The only thing worse than no branding is poor branding and your site plays an integral part in that. Your website and its design should reflect the personality and nature of your company while also helping it stand out from the competition. Do the colors fit well together into a scheme and are they consistent throughout all brand and marketing materials? Are your photos clear, crisp and relevant to the information they represent? Is your logo effectively displayed? Does all of the copy and textual information flow together and present a consistent voice? Is your website fun? A website that does not support your brand will not be effective in turning visitors on to what you have to offer and will not lead to a relevant and long-lasting business.

Too much time is spent troubleshooting the technical end of your site

There is a major problem when instead of providing better customer support you spend time troubleshooting and serving as technical support. If you spend more time fixing technical aspects your site than you do optimizing it then it’s time to start looking into new hosting options, content management systems, shopping cart programs, or even the entire framework and navigation of your site. It can be exhaustive to continually have to look into error messages and field emails asking why a certain feature of your site doesn’t work as intuitively as it should. Also, if scalability was not a priority the first time you designed your site, then you might be having problems in the future with finding ways and places to put important product and company information. If your site does not have the ability to grow with content and pages then chances are that your profits and sales don’t have a favorable chance to grow either.

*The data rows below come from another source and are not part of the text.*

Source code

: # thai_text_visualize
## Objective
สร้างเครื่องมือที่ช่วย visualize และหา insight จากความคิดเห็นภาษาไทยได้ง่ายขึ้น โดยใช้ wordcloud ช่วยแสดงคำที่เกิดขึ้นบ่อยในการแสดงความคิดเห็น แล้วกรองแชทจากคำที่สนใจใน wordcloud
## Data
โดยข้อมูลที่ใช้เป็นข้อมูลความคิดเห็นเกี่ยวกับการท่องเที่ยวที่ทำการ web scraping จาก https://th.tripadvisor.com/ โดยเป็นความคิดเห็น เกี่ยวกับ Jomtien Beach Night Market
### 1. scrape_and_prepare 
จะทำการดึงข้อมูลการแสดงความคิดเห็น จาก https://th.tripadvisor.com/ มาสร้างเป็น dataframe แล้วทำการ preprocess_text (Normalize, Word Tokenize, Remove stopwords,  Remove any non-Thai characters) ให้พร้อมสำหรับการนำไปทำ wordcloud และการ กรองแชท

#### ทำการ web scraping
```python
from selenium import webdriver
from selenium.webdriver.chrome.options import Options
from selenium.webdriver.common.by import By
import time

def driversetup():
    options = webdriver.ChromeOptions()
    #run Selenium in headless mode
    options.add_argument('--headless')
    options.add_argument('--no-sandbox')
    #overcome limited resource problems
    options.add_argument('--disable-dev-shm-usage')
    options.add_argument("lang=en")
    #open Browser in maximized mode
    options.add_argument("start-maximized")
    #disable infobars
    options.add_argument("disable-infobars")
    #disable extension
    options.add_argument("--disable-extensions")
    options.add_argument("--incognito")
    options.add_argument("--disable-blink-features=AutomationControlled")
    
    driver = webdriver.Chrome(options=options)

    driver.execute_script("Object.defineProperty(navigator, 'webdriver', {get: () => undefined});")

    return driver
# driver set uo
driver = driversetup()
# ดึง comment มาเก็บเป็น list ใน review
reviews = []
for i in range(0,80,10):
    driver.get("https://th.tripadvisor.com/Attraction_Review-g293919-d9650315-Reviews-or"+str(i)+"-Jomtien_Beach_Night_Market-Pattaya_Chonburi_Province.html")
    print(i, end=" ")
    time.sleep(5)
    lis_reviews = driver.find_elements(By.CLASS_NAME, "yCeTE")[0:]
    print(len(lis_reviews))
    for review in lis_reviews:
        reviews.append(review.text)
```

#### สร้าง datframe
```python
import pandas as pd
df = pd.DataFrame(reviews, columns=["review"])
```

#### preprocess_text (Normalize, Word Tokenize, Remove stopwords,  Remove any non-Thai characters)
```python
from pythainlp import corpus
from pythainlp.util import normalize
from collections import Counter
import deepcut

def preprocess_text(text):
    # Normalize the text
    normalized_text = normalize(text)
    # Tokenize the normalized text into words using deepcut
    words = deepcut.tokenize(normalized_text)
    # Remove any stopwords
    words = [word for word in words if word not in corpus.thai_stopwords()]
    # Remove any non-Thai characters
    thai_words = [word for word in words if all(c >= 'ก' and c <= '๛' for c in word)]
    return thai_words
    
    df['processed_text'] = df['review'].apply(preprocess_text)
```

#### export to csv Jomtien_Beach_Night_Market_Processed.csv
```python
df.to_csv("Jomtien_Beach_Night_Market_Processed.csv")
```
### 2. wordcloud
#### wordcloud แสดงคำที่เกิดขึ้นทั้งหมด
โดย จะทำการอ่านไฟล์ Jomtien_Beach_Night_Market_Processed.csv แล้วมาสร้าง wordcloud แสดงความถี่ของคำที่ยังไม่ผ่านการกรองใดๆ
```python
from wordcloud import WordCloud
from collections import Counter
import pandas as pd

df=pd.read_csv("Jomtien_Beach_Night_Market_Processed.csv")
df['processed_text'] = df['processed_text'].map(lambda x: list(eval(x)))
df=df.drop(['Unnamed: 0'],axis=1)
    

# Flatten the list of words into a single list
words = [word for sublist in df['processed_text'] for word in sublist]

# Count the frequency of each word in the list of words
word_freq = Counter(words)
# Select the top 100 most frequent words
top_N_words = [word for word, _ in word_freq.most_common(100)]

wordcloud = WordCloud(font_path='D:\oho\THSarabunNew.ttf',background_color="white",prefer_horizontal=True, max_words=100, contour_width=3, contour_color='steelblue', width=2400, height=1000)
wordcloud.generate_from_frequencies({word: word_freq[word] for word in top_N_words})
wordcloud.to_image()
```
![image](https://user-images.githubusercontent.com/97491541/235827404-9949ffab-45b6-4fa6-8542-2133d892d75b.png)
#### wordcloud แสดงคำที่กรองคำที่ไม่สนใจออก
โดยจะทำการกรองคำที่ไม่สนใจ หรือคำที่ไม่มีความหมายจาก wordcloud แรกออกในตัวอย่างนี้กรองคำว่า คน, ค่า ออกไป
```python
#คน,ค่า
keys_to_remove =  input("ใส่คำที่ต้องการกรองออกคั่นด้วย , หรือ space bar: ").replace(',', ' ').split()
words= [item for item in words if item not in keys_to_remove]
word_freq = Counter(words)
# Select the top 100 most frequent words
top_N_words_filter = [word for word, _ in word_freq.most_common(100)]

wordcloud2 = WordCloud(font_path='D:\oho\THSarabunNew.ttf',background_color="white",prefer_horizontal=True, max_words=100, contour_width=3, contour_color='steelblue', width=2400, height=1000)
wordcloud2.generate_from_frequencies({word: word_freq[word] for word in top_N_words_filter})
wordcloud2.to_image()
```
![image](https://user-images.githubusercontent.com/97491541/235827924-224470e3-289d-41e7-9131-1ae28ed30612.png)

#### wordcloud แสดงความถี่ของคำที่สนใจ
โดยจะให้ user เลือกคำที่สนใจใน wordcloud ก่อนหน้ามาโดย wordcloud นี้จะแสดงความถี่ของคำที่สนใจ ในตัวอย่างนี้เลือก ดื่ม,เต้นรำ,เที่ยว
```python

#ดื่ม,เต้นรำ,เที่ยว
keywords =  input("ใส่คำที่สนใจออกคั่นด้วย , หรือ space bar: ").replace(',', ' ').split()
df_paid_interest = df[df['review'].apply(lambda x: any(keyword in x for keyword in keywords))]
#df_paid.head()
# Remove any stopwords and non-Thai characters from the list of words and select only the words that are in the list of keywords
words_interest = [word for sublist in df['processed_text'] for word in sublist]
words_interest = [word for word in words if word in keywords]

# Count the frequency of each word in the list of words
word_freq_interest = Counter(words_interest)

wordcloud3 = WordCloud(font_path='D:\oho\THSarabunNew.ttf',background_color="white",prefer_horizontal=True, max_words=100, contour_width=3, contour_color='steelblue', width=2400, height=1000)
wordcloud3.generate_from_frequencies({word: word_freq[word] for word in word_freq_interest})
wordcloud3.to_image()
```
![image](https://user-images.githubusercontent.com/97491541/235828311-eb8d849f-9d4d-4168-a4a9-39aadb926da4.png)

Google and other search engines cannot find you

If search engine robots can’t find you, real-life people cannot, either. Are your landing pages, or the gateways to your site, well designed and optimized in a way that encourages customers to click to your site and eventually convert? Does your site match the expectation of query-based searches and messages found in your paid ads? Does your page structure and navigation match your top searched keywords? Is your site SEO friendly? Keep in mind that object such as flash is not crawled Google or other search engine robots and that keeping a stream of informative and interesting content will help the most with optimizing your organic search results. Make sure your top-selling products are represented well with good photos, good information about them and helpful customer reviews.

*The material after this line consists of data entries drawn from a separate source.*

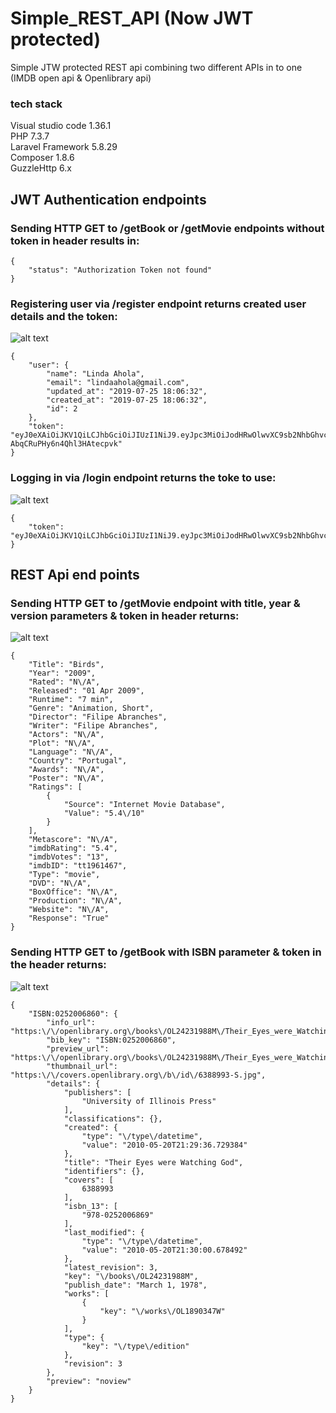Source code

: # Simple_REST_API (Now JWT protected)
Simple JTW protected REST api combining two different APIs in to one (IMDB open api & Openlibrary api)

### tech stack
Visual studio code 1.36.1  
PHP 7.3.7  
Laravel Framework 5.8.29  
Composer 1.8.6  
GuzzleHttp 6.x  
  
  
  
## JWT Authentication endpoints
  
### Sending HTTP GET to /getBook or /getMovie endpoints without token in header results in:
```
{
    "status": "Authorization Token not found"
}
```
  
  
### Registering user via /register endpoint returns created user details and the token:
![alt text](https://i.imgur.com/IE6Jwr3.png)
```
{
    "user": {
        "name": "Linda Ahola",
        "email": "lindaahola@gmail.com",
        "updated_at": "2019-07-25 18:06:32",
        "created_at": "2019-07-25 18:06:32",
        "id": 2
    },
    "token": "eyJ0eXAiOiJKV1QiLCJhbGciOiJIUzI1NiJ9.eyJpc3MiOiJodHRwOlwvXC9sb2NhbGhvc3Q6ODAwMFwvYXBpXC9yZWdpc3RlciIsImlhdCI6MTU2NDA3Nzk5MiwiZXhwIjoxNTY0MDgxNTkyLCJuYmYiOjE1NjQwNzc5OTIsImp0aSI6IkxWMEhqZjlFWFhtNmRZNFAiLCJzdWIiOjIsInBydiI6IjAyMWY4MzkyY2RhODZmY2EyMjQ5YTI4YWQwOWI5ZWI3MjEyYzVhNTgifQ.rLwG25kmuuNs4yKKG1-AbqCRuPHy6n4Qhl3HAtecpvk"
}
```
  
  
### Logging in via /login endpoint returns the toke to use:

![alt text](https://i.imgur.com/OoMc6JP.png)
```
{
    "token": "eyJ0eXAiOiJKV1QiLCJhbGciOiJIUzI1NiJ9.eyJpc3MiOiJodHRwOlwvXC9sb2NhbGhvc3Q6ODAwMFwvYXBpXC9sb2dpbiIsImlhdCI6MTU2NDA4MDA4OCwiZXhwIjoxNTY0MDgzNjg4LCJuYmYiOjE1NjQwODAwODgsImp0aSI6InZLbTkwdjA4ak9oZEdoczIiLCJzdWIiOjIsInBydiI6IjAyMWY4MzkyY2RhODZmY2EyMjQ5YTI4YWQwOWI5ZWI3MjEyYzVhNTgifQ.IzMSaUeS6Al7DTH_BmFDKFM70n3fuvEteztWcSElZ6Y"
}
```
  
  
  
## REST Api end points

### Sending HTTP GET to /getMovie endpoint with title, year & version parameters & token in header returns:
![alt text](https://i.imgur.com/pDPdsTb.png)
```
{
    "Title": "Birds",
    "Year": "2009",
    "Rated": "N\/A",
    "Released": "01 Apr 2009",
    "Runtime": "7 min",
    "Genre": "Animation, Short",
    "Director": "Filipe Abranches",
    "Writer": "Filipe Abranches",
    "Actors": "N\/A",
    "Plot": "N\/A",
    "Language": "N\/A",
    "Country": "Portugal",
    "Awards": "N\/A",
    "Poster": "N\/A",
    "Ratings": [
        {
            "Source": "Internet Movie Database",
            "Value": "5.4\/10"
        }
    ],
    "Metascore": "N\/A",
    "imdbRating": "5.4",
    "imdbVotes": "13",
    "imdbID": "tt1961467",
    "Type": "movie",
    "DVD": "N\/A",
    "BoxOffice": "N\/A",
    "Production": "N\/A",
    "Website": "N\/A",
    "Response": "True"
}
```


### Sending HTTP GET to /getBook with ISBN parameter & token in the header returns:
![alt text](https://i.imgur.com/t23vafg.png)
```
{
    "ISBN:0252006860": {
        "info_url": "https:\/\/openlibrary.org\/books\/OL24231988M\/Their_Eyes_were_Watching_God",
        "bib_key": "ISBN:0252006860",
        "preview_url": "https:\/\/openlibrary.org\/books\/OL24231988M\/Their_Eyes_were_Watching_God",
        "thumbnail_url": "https:\/\/covers.openlibrary.org\/b\/id\/6388993-S.jpg",
        "details": {
            "publishers": [
                "University of Illinois Press"
            ],
            "classifications": {},
            "created": {
                "type": "\/type\/datetime",
                "value": "2010-05-20T21:29:36.729384"
            },
            "title": "Their Eyes were Watching God",
            "identifiers": {},
            "covers": [
                6388993
            ],
            "isbn_13": [
                "978-0252006869"
            ],
            "last_modified": {
                "type": "\/type\/datetime",
                "value": "2010-05-20T21:30:00.678492"
            },
            "latest_revision": 3,
            "key": "\/books\/OL24231988M",
            "publish_date": "March 1, 1978",
            "works": [
                {
                    "key": "\/works\/OL1890347W"
                }
            ],
            "type": {
                "key": "\/type\/edition"
            },
            "revision": 3
        },
        "preview": "noview"
    }
}
```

Adding value to an already valuable asset

Site redesign is not only for those with decreasing sales and leads – even a website that brings in net profit can benefit in the long run from a well thought out redesign. Consider what your net profit could be a year down the road if you did a site redesign or if you just kept things the same. Consider the higher conversion rate your site could potentially have and the sales and/or lead generation you could influence with some design tweaks. If your growth potential outweighs the immediate costs of pulling the trigger and doing a site overhaul, chances are you’re going to be making a good business decision that will pay out in the end.